Exercise aim: Leaving the pictures aside, repeat the entries exactly.

Input records:
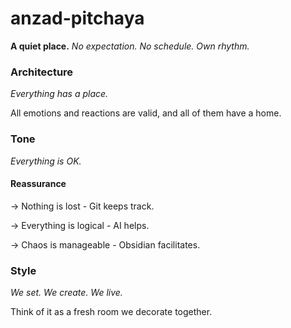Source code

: # anzad-pitchaya

**A quiet place.**
*No expectation. No schedule. Own rhythm.*



### Architecture

*Everything has a place.*


All emotions and reactions are valid, and all of them have a home.


### Tone

*Everything is OK.*


#### Reassurance
-> Nothing is lost - Git keeps track. 

-> Everything is logical - AI helps.

-> Chaos is manageable -  Obsidian facilitates.


### Style

*We set. We create. We live.*


Think of it as a fresh room we decorate together.
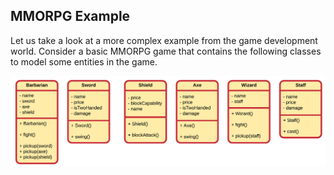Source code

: ## MMORPG Example

Let us take a look at a more complex example from the game development world. Consider a basic MMORPG game that contains the following classes to model some entities in the game.

![A basic MMORPG](img/mmorpg_without_inheritance.png)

Result of the exercise:
Source code

: # anzad-pitchaya

**A quiet place.**
*No expectation. No schedule. Own rhythm.*



### Architecture

*Everything has a place.*


All emotions and reactions are valid, and all of them have a home.


### Tone

*Everything is OK.*


#### Reassurance
-> Nothing is lost - Git keeps track. 

-> Everything is logical - AI helps.

-> Chaos is manageable -  Obsidian facilitates.


### Style

*We set. We create. We live.*


Think of it as a fresh room we decorate together.
Source code

: ## MMORPG Example

Let us take a look at a more complex example from the game development world. Consider a basic MMORPG game that contains the following classes to model some entities in the game.

![A basic MMORPG](img/mmorpg_without_inheritance.png)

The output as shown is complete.